A Woman's Best Friend

Dear Health Conscious Reader,


Today I want to let you in on a cure for hot flashes and other symptoms of menopause that my friend and herbalist Iveyln Harris showed me.

Have you heard about Ivey yet? She has a reputation throughout Jamaica as a great natural healer.

Ivey built her practice on her experience and knowledge of the rich culture and heritage of her ancestors, the Koromantyn of West Africa. They came to Jamaica five hundred years ago and became known as the Maroons when they were driven deep into the John Crow Mountains.

They thrived by living off the fertile land and using native plants as life-saving medicine. This is Ivey’s heritage. And now she is the last of the Maroon women practicing herbal medicine.

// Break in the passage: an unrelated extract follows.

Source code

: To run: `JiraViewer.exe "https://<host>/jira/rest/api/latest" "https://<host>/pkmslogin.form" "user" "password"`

One of the oldest plants of African descent that the Maroons cultivated around Jamaica is piaba or “woman piaba.” It grows to around two feet high and loves the bright sun and moist soil around Ivey’s mountain home. Ivey calls it “a woman’s best friend.”

Calypso singer Harry Belafonte made the word “piaba” famous when he recorded the traditional Caribbean folk song “Man Piaba” in 1954.

But long before that, Ivey’s predecessors were using the herb to reduce hot flashes, and calm irritability and other symptoms of menopause.

Today, you might go to a doctor for estrogen pills if you’re going through that time of life. But many women from other parts of Jamaica try those pills, can’t handle them, and end up going right to Ivey for her piaba tea.

In fact, Ivey tells me that the Maroon cure for hot flashes is so well known around her home that every woman in the Rio Grande Valley takes piaba when she starts going through the change.

Two cups of the tea each day ease their stress and soothe their symptoms.

The reason piaba works so well for women might be that it keeps the liver from breaking down estrogen.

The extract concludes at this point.